Psoriasis : soulager les poussées et vivre avec au quotidien
Le psoriasis est une maladie inflammatoire chronique de la peau, qui évolue par poussées entrecoupées de périodes calmes. Elle n’est pas contagieuse. Les traitements locaux, la photothérapie et, dans les formes sévères, les traitements généraux relèvent du dermatologue. À côté d’eux, trois leviers du quotidien pèsent réellement : l’hydratation de la peau, la gestion du stress et l’activité physique régulière.
Qu’est-ce que le psoriasis, en clair ?
La peau se renouvelle en permanence. Dans le psoriasis, ce renouvellement s’emballe à certains endroits : les cellules montent à la surface beaucoup plus vite que la normale et s’accumulent, ce qui forme des plaques épaisses recouvertes de squames blanchâtres, souvent rouges en dessous.
C’est une maladie inflammatoire, dans laquelle le système immunitaire joue un rôle central. Elle n’est ni contagieuse, ni liée à un manque d’hygiène : deux idées reçues qui font beaucoup de dégâts sociaux, et qu’il faut pouvoir dire simplement à son entourage.

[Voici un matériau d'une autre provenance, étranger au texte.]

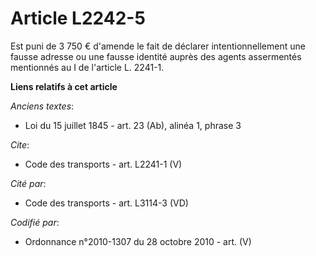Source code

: # Article L2242-5

Est puni de 3 750 € d'amende le fait de déclarer intentionnellement une fausse adresse ou une fausse identité auprès des
agents assermentés mentionnés au I de l'article L. 2241-1.

**Liens relatifs à cet article**

_Anciens textes_:

  - Loi du 15 juillet 1845 - art. 23 (Ab), alinéa 1, phrase 3

_Cite_:

  - Code des transports - art. L2241-1 (V)

_Cité par_:

  - Code des transports - art. L3114-3 (VD)

_Codifié par_:

  - Ordonnance n°2010-1307 du 28 octobre 2010 - art. (V)
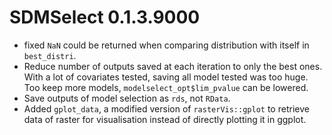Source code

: # SDMSelect 0.1.3.9000

- fixed `NaN` could be returned when comparing distribution with itself in `best_distri`.
- Reduce number of outputs saved at each iteration to only the best ones. With a lot of covariates tested, saving all model tested was too huge. Too keep more models, `modelselect_opt$lim_pvalue` can be lowered.
- Save outputs of model selection as `rds`, not `RData`.
- Added `gplot_data`, a modified version of `rasterVis::gplot` to retrieve data of raster for visualisation instead of directly plotting it in ggplot.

Elle évolue par poussées. Une période d’accalmie ne signifie pas que la maladie est partie, et une poussée ne signifie pas que le traitement a échoué : c’est le rythme de la maladie.

Les formes que l’on rencontre le plus
| Forme | Où elle apparaît | Particularité |
|---|---|---|
| Psoriasis en plaques | Coudes, genoux, bas du dos, cuir chevelu | La forme la plus fréquente |
| Psoriasis du cuir chevelu | Racine des cheveux, nuque, derrière les oreilles | Souvent confondu avec des pellicules tenaces |
| Psoriasis inversé | Plis : aisselles, aine, sous la poitrine | Peu de squames, peau rouge et lisse, souvent irritée |
| Psoriasis en gouttes | Tronc et membres, petites lésions disséminées | Fait souvent suite à une infection ORL |
| Psoriasis unguéal | Ongles | Ongles piquetés, décollés ou épaissis |
Une atteinte articulaire peut accompagner la maladie de peau : douleurs, raideur matinale, gonflement d’un doigt ou d’un orteil. Elle se signale au médecin, car sa prise en charge est différente et ne doit pas tarder.
Qu’est-ce qui déclenche une poussée ?
Les facteurs varient d’une personne à l’autre, mais certains reviennent constamment dans les consultations.
- Le stress, qui est le déclencheur le plus souvent cité par les personnes concernées.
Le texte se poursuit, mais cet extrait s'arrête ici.